Reid Barton (Aug 26 2019 at 11:05):
Do you really mean an arbitrary relation, or an arbitrary total order (not coming from an instance)?
Chris Hughes (Aug 26 2019 at 11:21):
arbitrary total order.
Reid Barton (Aug 26 2019 at 12:53):
Haskell has minimumBy as well as minimum, which seems like a sensible arrangement to me
Simon Hudon (Aug 26 2019 at 13:44):
Maybe foldMap would be a better direction. It maps every objects to an element of a monoid. You can then pick whichever monoid works best.
Reid Barton (Aug 26 2019 at 13:58):
But minimum has associated theorems (it's an element of the original list, and leq all the other elements) which don't have analogues for a general monoidal operation
Simon Hudon (Aug 26 2019 at 14:03):
How about we consider a special kind of monoids? A semilattice with a total order? Then we have x * y = x \/ x * y = y from which we can prove that the result is an element of the list.
Sebastien Gouezel (Aug 26 2019 at 14:14):
What if you register another order with a higher priority?
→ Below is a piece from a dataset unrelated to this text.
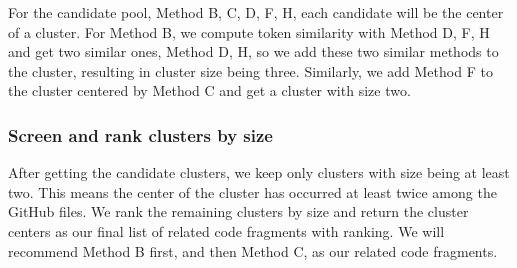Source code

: For the candidate pool, {\ttt Method B, C, D, F, H}, each candidate will be the center of a cluster. For {\ttt Method B}, we compute token similarity with {\ttt Method D, F, H} and get two similar ones, {\ttt Method D, H}, so we add these two similar methods to the cluster, resulting in cluster size being three. Similarly, we add {\ttt Method F} to the cluster centered by {\ttt Method C} and get a cluster with size two.

\subsubsection{Screen and rank clusters by size}
After getting the candidate clusters, we keep only clusters with size being at least two. This means the center of the cluster has occurred at least twice among the GitHub files.
We rank the remaining clusters by size and return the cluster centers as our final list of related code fragments with ranking. We will recommend {\ttt Method B} first, and then {\ttt Method C}, as our related code fragments.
Wouldn't minimum talk about this order? Or use the @ version of min everywhere?
Chris Hughes (Aug 26 2019 at 14:48):
That's what I did, but it's ugly.
Scott Morrison (Aug 27 2019 at 00:17):
Or define a type synonym, with the instance you want to use available for that. This seems like the “mathlib canonical” way to do it, once we’ve committed to using typeclasses everywhere.
Last updated: Dec 20 2023 at 11:08 UTC